Nesta cerimónia privada estiveram presentes o Presidente do Conselho, Prof. Marcello Caetano, o Embaixador do Brasil, Prof. Gama e Silva, o Ministro da Defesa, General Sá Viana, o Ministro da Justiça, Prof. Almeida Costa, os membros da Comissão, constituída pelo Senhor Ministro da Marinha, Alm. Pereira Crespo, o Embaixador Dr. Manuel Homem de Mello, Almirante Sarmento Rodrigues, Prof. Lopes de Almeida, Dr.
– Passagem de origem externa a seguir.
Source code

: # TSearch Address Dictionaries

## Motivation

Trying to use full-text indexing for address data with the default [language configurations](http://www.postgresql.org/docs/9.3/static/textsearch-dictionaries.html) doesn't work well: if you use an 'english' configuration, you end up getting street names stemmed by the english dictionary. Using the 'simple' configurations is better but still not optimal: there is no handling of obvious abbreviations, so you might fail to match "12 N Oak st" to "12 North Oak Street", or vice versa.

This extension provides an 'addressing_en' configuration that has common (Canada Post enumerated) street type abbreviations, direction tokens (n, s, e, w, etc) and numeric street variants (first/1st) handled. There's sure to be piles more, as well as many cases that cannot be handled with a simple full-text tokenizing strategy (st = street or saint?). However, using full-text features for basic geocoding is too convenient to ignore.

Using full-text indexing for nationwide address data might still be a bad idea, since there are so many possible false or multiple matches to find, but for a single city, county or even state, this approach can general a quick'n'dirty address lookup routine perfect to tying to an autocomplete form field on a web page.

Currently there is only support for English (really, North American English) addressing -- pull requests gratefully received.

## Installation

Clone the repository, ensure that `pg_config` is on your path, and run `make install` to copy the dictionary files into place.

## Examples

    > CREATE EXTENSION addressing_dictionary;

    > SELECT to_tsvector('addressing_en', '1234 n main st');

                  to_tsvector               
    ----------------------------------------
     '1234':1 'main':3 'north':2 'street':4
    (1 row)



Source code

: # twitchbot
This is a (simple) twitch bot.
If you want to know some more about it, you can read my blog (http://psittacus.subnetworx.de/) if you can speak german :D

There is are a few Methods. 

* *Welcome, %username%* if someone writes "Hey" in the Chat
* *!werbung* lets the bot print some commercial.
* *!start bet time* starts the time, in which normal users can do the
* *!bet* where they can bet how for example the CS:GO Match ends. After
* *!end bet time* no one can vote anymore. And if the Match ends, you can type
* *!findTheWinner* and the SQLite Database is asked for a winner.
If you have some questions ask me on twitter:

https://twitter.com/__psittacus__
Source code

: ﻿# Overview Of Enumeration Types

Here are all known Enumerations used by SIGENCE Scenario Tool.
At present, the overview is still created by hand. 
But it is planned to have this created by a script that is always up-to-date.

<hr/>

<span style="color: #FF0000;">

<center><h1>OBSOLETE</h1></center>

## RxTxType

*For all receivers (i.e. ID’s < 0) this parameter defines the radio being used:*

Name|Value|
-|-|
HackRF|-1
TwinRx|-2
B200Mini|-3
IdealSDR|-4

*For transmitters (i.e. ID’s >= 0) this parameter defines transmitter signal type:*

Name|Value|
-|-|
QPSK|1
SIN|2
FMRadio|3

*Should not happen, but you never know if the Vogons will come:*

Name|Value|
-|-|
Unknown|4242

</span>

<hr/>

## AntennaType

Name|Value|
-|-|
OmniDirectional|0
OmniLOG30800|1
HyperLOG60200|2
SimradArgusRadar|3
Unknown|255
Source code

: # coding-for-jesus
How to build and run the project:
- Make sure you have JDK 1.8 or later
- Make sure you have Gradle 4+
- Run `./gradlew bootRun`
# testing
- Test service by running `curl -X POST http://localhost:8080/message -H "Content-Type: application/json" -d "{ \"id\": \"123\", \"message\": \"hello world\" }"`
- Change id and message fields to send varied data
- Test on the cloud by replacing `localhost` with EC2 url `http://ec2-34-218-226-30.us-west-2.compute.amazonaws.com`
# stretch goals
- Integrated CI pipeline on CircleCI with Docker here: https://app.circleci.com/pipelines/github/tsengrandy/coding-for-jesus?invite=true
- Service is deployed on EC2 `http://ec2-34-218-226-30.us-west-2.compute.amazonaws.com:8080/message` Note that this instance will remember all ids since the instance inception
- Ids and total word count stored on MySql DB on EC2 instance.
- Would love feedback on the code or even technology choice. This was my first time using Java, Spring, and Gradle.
Jorge de Mello e ainda a princesa D. Teresa Maria de Orleães e Bragança, em representação da família imperial do Brasil.
Vitor Soares - Padre Correia da Cunha - João Paulo Dias |
Terminada a cerimónia litúrgica de exéquias, presidida pelo Reverendo Padre Correia da Cunha, acolitado por dois jovens, deu-se início ao cortejo no interior do Mosteiro, tendo sido transportada a urna, aos ombros de soldados do Exército Português, para o exterior do majestoso templo, onde foram prestadas as devidas honras militares por uma força do Batalhão de Caçadores 5, com Bandeira (mandada bordar pela Rainha D. Maria II e por ela oferecida a esse Regimento) e Banda. Lembro que D. Pedro IV fora comandante honorário desta prestigiada unidade militar.
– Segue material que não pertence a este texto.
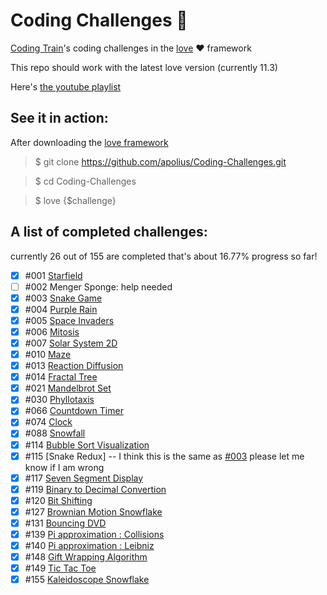 
# Coding Challenges 🚞
[Coding Train](https://github.com/CodingTrain)'s coding challenges in the [love](https://love2d.org) ❤️ framework

This repo should work with the latest love version (currently 11.3)

Here's [the youtube playlist](https://www.youtube.com/playlist?list=PLRqwX-V7Uu6ZiZxtDDRCi6uhfTH4FilpH)
## See it in action:
After downloading the [love framework](https://love2d.org)

>$ git clone https://github.com/apolius/Coding-Challenges.git

>$ cd Coding-Challenges

>$ love {$challenge}

## A list of completed challenges:
 currently 26 out of 155 are completed that's about 16.77% progress so far!

- [x] #001 [Starfield](https://github.com/apolius/Coding-Challenges/blob/master/starfield)
- [ ] #002 Menger Sponge: help needed
- [x] #003 [Snake Game](https://github.com/apolius/Coding-Challenges/tree/master/the_snakegame)
- [x] #004 [Purple Rain](https://github.com/apolius/Coding-Challenges/blob/master/purple-rain)
- [x] #005 [Space Invaders](https://github.com/apolius/Coding-Challenges/blob/master/space-invaders)
- [x] #006 [Mitosis](https://github.com/apolius/Coding-Challenges/blob/master/mitosis)
- [x] #007 [Solar System 2D](https://github.com/apolius/Coding-Challenges/blob/master/solar-system)
- [x] #010 [Maze](https://github.com/apolius/Coding-Challenges/blob/master/maze)
- [x] #013 [Reaction Diffusion](https://github.com/apolius/Coding-Challenges/blob/master/reaction_diffusion)
- [x] #014 [Fractal Tree](https://github.com/apolius/Coding-Challenges/blob/master/fractal-tree)
- [x] #021 [Mandelbrot Set](https://github.com/apolius/Coding-Challenges/blob/master/mandelbrot_set)
- [x] #030 [Phyllotaxis](https://github.com/apolius/Coding-Challenges/blob/master/phyllotaxis)
- [x] #066 [Countdown Timer](https://github.com/apolius/Coding-Challenges/blob/master/countdown_timer)
- [x] #074 [Clock](https://github.com/apolius/Coding-Challenges/blob/master/clock)
- [x] #088 [Snowfall](https://github.com/apolius/Coding-Challenges/blob/master/snowfall)
- [x] #114 [Bubble Sort Visualization](https://github.com/apolius/Coding-Challenges/blob/master/bubble-sort-visualization)
- [x] #115 [Snake Redux] -- I think this is the same as [#003](https://github.com/apolius/Coding-Challenges/tree/master/the_snakegame) please let me know if I am wrong
- [x] #117 [Seven Segment Display](https://github.com/apolius/Coding-Challenges/blob/master/7-segment-display)
- [x] #119 [Binary to Decimal Convertion](https://github.com/apolius/Coding-Challenges/blob/master/binary_to_decimal)
- [x] #120 [Bit Shifting](https://github.com/apolius/Coding-Challenges/blob/master/bit-shifting)
- [x] #127 [Brownian Motion Snowflake](https://github.com/apolius/Coding-Challenges/blob/master/brownian-motion-snowflake)
- [x] #131 [Bouncing DVD](https://github.com/apolius/Coding-Challenges/blob/master/bouncing_DVD)
- [x] #139 [Pi approximation : Collisions](https://github.com/apolius/Coding-Challenges/blob/master/pi_collisions)
- [x] #140 [Pi approximation : Leibniz](https://github.com/apolius/Coding-Challenges/blob/master/pi_Leibniz)
- [x] #148 [Gift Wrapping Algorithm](https://github.com/apolius/Coding-Challenges/blob/master/gift_wrapping)
- [x] #149 [Tic Tac Toe](https://github.com/apolius/Coding-Challenges/blob/master/tic_tac_toe)
- [x] #155 [Kaleidoscope Snowflake](https://github.com/apolius/Coding-Challenges/blob/master/kaleidoscope_snowflake)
No exterior da monumental igreja de São Vicente de Fora e nas ruas vizinhas, muita gente se concentrou para num profundo silêncio prestarem as suas últimas homenagens a D. Pedro IV, «Rei-soldado», vigésimo oitavo Rei de Portugal e primeiro imperador do Brasil.
Depois
de depositada num armão do Governo Militar de Lisboa, foi a urna levada em
cortejo por uma escolta a cavalo da Guarda Nacional Republicana para o Cais de Santa
Apolónia. A abrir o cortejo, estava o carro que transportava o Padre Correia da
Cunha e os dois acólitos: Vítor Soares e João Paulo Dias.
Passados
alguns minutos, o armão detinha-se ao princípio da rampa, expressamente
construída para acesso ao tombadilho do navio Funchal. Oito fuzileiros das duas
nacionalidades transportaram em seguida a urna para bordo. Simultaneamente dois
navios, um brasileiro e outro português, deram uma salva de vinte e um tiros. A
urna seria depositada em câmara ardente no salão nobre do paquete, devidamente
ornamentado em ordem a poder corresponder à importante missão.
Os
cento e cinquenta anos de independência, que o Brasil comemorou em Setembro
desse longínquo ano de 1972, não representaram uma separação da Mãe-pátria.
Durante os séculos, os dois povos implantados nas margens do Atlântico foram
caldeando destinos intensos e profundamente enraizados uns no outro. Era o que
significava a entrega fraternal por Portugal ao Brasil dos restos mortais de D.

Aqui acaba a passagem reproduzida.